● Given data

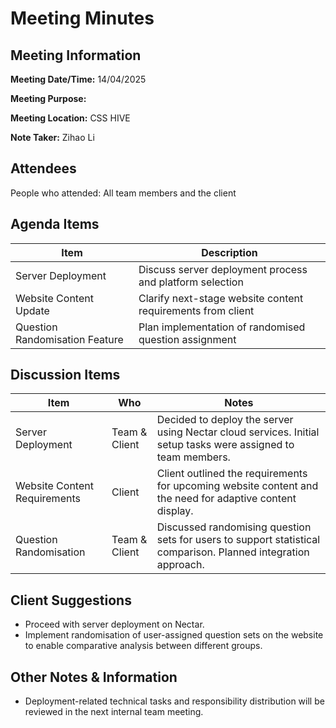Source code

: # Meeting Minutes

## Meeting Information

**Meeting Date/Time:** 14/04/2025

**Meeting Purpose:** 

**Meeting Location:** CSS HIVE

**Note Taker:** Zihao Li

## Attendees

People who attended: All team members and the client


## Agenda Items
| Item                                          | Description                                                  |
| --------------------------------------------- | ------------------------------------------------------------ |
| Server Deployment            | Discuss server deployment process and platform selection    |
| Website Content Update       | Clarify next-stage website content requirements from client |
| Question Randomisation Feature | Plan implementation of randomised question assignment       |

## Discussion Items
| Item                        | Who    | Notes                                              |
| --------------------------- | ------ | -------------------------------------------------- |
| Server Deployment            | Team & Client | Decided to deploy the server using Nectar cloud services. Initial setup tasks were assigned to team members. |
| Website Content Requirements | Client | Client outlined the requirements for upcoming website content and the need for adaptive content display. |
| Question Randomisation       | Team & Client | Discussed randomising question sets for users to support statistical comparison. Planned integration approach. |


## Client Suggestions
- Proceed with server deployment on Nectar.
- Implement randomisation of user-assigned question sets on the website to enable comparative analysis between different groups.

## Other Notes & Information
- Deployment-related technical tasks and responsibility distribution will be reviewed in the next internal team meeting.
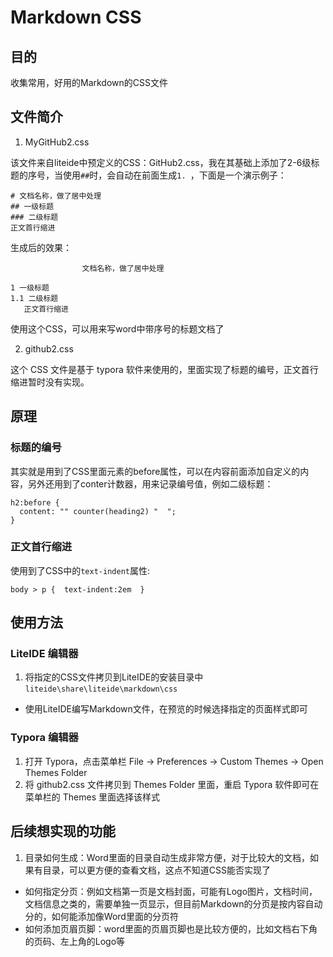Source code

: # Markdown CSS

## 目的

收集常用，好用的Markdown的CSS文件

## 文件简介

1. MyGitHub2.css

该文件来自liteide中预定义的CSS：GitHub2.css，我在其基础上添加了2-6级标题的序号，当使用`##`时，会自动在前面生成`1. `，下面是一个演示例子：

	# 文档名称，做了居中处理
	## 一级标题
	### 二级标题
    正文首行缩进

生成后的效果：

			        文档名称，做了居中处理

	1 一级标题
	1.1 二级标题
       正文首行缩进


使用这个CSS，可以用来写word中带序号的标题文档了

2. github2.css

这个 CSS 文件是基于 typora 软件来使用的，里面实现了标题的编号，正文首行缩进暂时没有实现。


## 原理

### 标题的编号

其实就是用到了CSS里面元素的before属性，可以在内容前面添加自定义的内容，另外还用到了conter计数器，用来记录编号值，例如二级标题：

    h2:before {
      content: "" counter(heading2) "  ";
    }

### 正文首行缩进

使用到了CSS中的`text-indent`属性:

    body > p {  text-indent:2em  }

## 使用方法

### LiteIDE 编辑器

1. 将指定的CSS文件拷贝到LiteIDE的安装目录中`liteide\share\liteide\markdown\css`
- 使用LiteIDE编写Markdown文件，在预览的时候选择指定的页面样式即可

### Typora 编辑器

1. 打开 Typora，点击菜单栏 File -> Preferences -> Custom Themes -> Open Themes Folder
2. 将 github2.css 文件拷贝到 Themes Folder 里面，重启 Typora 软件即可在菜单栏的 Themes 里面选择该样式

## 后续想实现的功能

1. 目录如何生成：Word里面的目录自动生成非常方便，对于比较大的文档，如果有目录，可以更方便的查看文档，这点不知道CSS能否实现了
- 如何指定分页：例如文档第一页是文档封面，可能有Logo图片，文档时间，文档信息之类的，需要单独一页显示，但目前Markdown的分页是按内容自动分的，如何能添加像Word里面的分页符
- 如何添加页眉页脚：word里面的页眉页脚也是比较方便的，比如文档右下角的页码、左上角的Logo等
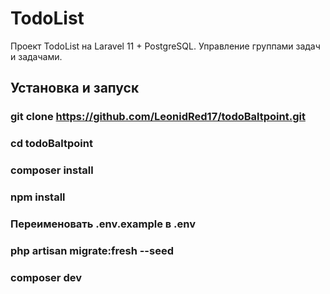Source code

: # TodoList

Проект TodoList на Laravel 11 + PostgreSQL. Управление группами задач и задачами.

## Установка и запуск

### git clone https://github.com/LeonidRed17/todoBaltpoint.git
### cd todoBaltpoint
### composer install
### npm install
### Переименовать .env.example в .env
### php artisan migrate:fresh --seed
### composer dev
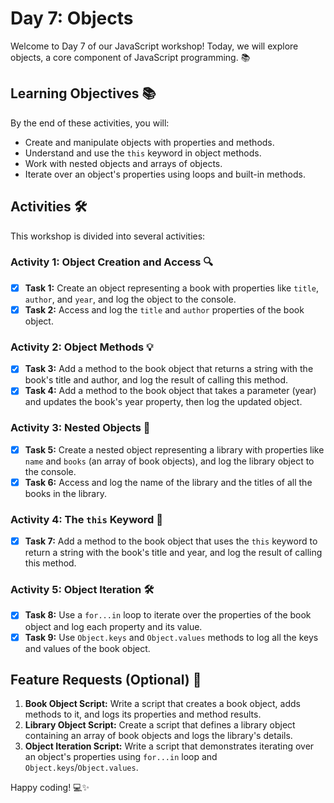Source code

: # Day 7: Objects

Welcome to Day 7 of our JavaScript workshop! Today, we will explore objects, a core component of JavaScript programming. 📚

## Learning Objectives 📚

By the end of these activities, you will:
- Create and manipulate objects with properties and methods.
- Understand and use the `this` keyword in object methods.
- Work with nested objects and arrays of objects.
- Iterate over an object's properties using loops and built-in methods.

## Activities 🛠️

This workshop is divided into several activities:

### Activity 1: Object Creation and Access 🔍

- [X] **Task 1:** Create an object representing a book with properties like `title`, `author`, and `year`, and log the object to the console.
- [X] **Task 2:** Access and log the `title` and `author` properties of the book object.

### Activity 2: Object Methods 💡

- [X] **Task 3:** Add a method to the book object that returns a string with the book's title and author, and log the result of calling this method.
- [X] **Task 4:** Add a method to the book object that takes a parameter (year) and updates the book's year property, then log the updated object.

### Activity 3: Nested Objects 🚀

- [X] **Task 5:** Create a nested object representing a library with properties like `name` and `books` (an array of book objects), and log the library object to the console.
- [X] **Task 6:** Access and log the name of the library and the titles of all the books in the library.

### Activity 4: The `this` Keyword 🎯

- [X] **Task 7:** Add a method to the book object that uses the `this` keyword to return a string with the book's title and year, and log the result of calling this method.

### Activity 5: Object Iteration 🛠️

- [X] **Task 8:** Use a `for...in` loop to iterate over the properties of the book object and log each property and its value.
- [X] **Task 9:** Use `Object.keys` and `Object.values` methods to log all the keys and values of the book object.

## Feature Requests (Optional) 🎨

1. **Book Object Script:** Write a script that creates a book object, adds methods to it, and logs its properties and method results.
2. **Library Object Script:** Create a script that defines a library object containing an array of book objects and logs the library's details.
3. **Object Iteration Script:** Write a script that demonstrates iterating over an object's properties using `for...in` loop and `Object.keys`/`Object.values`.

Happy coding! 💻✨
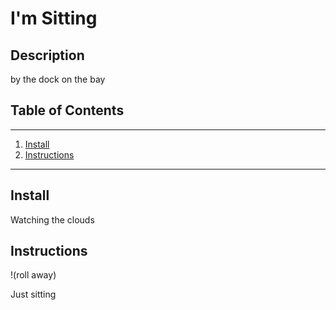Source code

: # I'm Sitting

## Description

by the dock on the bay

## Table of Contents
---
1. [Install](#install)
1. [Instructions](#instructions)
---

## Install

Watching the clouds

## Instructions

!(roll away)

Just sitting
* * *
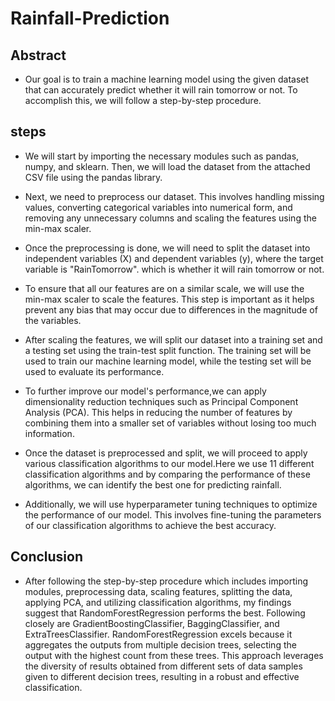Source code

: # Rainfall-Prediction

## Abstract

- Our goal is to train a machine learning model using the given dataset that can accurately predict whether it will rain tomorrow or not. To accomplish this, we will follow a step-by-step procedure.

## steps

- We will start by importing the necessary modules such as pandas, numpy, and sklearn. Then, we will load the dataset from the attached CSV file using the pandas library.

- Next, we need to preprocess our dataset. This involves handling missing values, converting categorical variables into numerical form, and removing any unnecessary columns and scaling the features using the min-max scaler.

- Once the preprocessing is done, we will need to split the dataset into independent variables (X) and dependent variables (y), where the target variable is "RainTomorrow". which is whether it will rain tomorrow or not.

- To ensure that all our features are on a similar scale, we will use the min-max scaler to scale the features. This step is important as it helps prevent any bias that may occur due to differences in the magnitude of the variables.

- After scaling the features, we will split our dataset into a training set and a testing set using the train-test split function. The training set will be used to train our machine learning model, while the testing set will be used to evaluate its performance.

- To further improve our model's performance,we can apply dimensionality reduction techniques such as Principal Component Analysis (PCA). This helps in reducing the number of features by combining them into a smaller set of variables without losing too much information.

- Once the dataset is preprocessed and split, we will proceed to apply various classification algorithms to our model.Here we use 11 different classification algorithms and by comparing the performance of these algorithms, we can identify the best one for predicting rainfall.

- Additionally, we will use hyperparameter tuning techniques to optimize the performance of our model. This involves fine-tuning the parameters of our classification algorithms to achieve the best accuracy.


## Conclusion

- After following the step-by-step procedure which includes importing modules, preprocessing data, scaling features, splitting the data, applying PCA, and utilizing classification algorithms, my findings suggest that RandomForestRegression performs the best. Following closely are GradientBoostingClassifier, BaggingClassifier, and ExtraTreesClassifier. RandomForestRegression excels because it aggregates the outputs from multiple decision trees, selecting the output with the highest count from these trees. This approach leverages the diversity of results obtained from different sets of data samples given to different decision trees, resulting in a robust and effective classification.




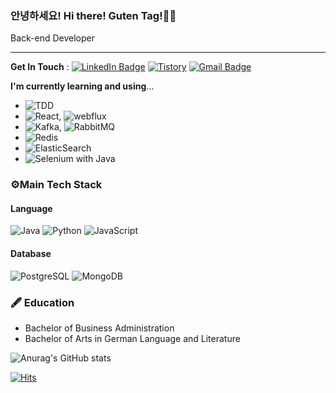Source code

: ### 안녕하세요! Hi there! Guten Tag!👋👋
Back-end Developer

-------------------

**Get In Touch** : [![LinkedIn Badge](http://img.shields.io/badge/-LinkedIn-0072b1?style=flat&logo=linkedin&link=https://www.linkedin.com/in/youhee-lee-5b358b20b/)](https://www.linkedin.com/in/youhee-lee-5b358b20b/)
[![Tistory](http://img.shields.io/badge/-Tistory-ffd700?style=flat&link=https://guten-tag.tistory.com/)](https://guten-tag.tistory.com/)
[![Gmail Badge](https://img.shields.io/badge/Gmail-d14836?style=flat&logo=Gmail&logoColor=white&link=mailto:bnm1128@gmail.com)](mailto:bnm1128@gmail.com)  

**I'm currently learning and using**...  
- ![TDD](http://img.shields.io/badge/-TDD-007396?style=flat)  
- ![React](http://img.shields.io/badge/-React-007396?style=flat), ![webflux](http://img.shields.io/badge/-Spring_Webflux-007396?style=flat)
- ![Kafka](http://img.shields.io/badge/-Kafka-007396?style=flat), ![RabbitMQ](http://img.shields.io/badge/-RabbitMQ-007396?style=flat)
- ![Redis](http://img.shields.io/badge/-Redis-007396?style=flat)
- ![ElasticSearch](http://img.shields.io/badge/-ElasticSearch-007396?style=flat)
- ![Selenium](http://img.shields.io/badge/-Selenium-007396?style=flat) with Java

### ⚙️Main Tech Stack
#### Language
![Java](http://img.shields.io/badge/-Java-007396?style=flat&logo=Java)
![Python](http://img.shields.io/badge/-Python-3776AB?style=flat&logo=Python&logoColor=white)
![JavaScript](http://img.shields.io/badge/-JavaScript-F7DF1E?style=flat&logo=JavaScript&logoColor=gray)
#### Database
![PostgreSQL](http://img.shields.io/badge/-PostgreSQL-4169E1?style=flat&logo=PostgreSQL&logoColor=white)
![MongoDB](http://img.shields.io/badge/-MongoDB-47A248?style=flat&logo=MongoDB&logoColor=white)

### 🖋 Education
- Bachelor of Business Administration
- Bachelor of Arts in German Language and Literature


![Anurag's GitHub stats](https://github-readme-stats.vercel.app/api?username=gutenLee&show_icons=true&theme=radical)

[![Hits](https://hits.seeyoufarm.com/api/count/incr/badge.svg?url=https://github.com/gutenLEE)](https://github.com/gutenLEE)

● Assignment
Show, from the entries above, every line that includes the string "Notes".

● Solution to this task
| Item                        | Who    | Notes                                              |
## Other Notes & Information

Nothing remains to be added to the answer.